El pastor Vladimir Rytikov fue declarado culpable de actividad misionera ilegal y multado con 45,000 rublos, una suma superior al salario medio de la región, desconsiderando su situación familiar como jubilado y cuidador de un hijo discapacitado. La apelación al Tribunal Supremo de Luhansk fue rechazada, aunque recibió el apoyo firme de su congregación.
Rytikov argumenta que el deber pastoral es proteger la confidencialidad y libertad de sus miembros; registrar la iglesia implicaría informar constantemente sobre sus vidas y cultos, lo que considera una traición a la fe.
En Donetsk, Oksana Volyanskaya fue multada y obligada a destruir libros religiosos por realizar actividades sin utilizar el nombre oficial completo de su organización. Además, la distribución de material impreso y digital motivó sanciones adicionales en junio a otras iglesias protestantes registradas bajo la ley rusa.
El mismo tipo de castigos se ha impuesto a comunidades judías y católicas romanas por detalles técnicos relacionados con el registro y publicación de su nombre oficial.
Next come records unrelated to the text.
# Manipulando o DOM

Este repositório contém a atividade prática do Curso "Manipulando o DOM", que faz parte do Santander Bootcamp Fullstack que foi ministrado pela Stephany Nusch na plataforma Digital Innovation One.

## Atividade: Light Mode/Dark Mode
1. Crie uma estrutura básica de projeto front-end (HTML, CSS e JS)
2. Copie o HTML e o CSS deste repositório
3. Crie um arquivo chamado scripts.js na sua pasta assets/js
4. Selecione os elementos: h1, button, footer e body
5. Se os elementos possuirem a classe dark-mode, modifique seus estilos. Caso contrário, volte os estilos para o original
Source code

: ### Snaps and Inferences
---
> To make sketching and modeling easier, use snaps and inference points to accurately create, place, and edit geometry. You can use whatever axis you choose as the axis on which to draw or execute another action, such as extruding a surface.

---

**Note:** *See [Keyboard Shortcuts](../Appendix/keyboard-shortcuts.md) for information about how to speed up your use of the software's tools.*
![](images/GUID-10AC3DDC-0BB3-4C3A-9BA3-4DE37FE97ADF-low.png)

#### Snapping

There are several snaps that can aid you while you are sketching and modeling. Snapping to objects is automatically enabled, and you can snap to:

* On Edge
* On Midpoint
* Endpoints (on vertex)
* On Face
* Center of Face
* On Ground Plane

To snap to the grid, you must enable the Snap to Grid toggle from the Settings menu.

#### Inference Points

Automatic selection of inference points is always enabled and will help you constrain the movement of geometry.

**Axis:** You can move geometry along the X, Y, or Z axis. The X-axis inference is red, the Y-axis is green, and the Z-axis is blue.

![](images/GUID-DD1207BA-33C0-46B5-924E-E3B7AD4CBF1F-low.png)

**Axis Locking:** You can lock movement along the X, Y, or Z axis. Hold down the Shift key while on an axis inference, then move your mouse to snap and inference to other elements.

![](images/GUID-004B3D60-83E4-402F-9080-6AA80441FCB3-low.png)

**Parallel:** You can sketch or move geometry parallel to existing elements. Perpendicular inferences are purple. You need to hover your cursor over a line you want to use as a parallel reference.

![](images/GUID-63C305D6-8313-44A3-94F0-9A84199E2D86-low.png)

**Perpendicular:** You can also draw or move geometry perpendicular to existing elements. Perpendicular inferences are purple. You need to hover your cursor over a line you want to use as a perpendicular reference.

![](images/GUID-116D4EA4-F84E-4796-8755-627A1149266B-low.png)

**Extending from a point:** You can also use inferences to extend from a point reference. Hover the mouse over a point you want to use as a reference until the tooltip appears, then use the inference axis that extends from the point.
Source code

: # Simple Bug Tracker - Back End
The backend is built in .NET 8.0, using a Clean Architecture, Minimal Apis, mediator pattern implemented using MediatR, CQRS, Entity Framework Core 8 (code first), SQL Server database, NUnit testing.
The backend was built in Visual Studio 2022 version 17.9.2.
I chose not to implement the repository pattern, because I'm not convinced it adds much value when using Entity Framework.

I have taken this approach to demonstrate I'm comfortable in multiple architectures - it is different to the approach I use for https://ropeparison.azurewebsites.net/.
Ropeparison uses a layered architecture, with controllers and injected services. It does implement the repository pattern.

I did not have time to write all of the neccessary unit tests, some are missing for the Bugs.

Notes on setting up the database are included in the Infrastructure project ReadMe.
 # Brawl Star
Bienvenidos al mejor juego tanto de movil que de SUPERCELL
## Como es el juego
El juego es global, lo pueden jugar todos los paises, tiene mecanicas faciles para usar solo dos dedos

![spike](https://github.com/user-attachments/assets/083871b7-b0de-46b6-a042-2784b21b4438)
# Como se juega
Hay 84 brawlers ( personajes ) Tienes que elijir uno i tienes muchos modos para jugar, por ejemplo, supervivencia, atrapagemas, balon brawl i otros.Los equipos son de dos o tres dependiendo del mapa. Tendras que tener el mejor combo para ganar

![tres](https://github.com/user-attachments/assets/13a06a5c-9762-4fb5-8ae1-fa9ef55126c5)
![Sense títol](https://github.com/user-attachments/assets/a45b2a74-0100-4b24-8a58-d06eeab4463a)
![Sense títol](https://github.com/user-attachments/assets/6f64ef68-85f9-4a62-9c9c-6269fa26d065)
Las penas impuestas evidencian la creciente presión sobre la libertad religiosa en áreas ocupadas.
La situación revela un ambiente restrictivo para el cristianismo y otras confesiones, donde la práctica y difusión de la fe se ven obstaculizadas por regulaciones estrictas y persecución sistemática. Pastores y fieles sufren multas, interrogatorios y confiscación de materiales por sostener sus convicciones.
Ser seguidor de Jesús requiere valentía y unidad, incluso bajo amenaza. No dejemos de interceder, apoyar y acompañar a los hermanos que sufren persecución, confiando en la provisión y gracia de Dios en todo momento.